*** Data records Section Begins ***

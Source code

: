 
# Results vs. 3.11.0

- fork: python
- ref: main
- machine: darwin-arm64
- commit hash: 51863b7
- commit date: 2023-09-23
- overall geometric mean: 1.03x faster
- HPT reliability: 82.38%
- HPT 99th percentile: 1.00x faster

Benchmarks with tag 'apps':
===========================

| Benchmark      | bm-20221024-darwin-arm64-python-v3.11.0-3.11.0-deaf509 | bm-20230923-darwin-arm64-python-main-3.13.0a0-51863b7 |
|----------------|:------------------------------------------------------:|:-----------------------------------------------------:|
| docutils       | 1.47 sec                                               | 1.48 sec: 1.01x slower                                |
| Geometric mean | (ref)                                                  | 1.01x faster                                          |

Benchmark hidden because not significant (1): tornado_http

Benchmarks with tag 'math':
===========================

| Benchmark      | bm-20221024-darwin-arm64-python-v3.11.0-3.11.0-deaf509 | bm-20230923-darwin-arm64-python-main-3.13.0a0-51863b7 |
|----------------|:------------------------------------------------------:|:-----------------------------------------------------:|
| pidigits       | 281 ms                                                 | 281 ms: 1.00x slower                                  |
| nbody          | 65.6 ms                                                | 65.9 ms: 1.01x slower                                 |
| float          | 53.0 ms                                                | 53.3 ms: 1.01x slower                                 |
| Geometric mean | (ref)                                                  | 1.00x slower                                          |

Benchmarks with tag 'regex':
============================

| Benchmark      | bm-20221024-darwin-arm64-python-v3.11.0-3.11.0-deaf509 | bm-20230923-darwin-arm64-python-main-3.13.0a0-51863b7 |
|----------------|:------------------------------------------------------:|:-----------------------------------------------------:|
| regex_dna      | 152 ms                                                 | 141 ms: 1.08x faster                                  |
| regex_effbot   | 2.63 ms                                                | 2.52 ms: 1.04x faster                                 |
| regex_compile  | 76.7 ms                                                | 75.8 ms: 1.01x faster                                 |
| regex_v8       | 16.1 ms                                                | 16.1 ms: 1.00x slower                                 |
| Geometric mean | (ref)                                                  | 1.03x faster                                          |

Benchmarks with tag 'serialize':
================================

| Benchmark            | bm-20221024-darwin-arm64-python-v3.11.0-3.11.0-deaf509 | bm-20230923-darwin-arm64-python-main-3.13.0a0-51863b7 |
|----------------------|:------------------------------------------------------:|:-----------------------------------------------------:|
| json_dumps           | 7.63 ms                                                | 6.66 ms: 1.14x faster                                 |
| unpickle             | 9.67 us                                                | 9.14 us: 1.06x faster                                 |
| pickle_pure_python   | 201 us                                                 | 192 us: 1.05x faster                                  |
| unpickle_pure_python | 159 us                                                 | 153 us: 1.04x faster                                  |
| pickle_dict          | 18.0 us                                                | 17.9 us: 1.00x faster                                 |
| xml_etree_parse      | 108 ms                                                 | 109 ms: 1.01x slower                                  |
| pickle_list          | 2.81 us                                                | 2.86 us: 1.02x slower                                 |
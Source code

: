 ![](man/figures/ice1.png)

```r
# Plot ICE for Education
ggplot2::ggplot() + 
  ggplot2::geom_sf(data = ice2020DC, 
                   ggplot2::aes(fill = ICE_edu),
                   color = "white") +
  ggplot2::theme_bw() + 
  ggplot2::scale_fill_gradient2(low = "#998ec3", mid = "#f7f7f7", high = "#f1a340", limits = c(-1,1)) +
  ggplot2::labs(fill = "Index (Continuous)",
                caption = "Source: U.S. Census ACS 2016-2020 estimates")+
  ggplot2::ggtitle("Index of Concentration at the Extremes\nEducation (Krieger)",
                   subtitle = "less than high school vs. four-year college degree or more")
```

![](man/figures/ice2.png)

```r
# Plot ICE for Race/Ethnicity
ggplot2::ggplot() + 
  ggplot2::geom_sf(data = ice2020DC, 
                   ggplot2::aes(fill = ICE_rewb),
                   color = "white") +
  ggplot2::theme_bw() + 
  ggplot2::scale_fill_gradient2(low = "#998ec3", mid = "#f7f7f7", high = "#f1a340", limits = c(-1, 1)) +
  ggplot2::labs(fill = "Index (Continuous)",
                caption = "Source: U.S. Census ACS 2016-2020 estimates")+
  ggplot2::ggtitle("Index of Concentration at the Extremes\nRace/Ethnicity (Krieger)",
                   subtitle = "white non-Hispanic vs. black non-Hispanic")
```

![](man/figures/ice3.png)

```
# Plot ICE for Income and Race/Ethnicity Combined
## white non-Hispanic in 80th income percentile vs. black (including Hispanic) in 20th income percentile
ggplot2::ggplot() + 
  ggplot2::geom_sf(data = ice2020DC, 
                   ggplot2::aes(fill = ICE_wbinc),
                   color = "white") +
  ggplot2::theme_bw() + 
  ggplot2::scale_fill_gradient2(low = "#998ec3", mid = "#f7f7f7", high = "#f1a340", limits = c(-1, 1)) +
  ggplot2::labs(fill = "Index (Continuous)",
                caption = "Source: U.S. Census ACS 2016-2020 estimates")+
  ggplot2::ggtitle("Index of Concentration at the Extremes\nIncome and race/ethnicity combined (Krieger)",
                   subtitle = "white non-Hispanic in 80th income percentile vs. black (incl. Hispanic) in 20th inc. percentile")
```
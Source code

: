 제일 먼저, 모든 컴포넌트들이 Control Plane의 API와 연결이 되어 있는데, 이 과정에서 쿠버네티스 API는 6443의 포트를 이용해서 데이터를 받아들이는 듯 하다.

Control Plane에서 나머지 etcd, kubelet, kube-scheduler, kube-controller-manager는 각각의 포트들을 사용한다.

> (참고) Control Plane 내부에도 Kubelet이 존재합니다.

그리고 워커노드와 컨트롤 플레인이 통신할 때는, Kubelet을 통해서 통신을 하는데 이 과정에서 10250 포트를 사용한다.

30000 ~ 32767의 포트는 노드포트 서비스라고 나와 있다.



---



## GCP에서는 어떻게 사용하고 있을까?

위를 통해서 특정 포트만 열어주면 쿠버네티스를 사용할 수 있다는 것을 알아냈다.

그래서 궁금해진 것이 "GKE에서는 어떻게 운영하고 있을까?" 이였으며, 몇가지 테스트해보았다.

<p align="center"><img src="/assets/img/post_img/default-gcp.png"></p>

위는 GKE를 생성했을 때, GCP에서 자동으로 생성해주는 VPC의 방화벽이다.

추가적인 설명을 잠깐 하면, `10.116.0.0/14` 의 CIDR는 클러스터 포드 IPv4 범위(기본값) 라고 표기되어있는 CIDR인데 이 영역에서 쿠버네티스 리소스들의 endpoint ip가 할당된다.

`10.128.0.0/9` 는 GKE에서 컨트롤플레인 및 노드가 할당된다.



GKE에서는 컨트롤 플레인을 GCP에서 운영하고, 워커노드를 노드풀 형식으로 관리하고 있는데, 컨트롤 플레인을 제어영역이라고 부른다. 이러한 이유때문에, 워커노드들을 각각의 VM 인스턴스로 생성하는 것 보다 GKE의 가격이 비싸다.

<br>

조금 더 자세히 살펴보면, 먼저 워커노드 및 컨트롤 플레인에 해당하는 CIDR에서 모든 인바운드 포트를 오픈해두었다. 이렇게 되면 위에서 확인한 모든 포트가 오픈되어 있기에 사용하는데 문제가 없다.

*** Data records Section Ends ***

On how many lines above does "black" occur? Say the number only.

#### Result below
3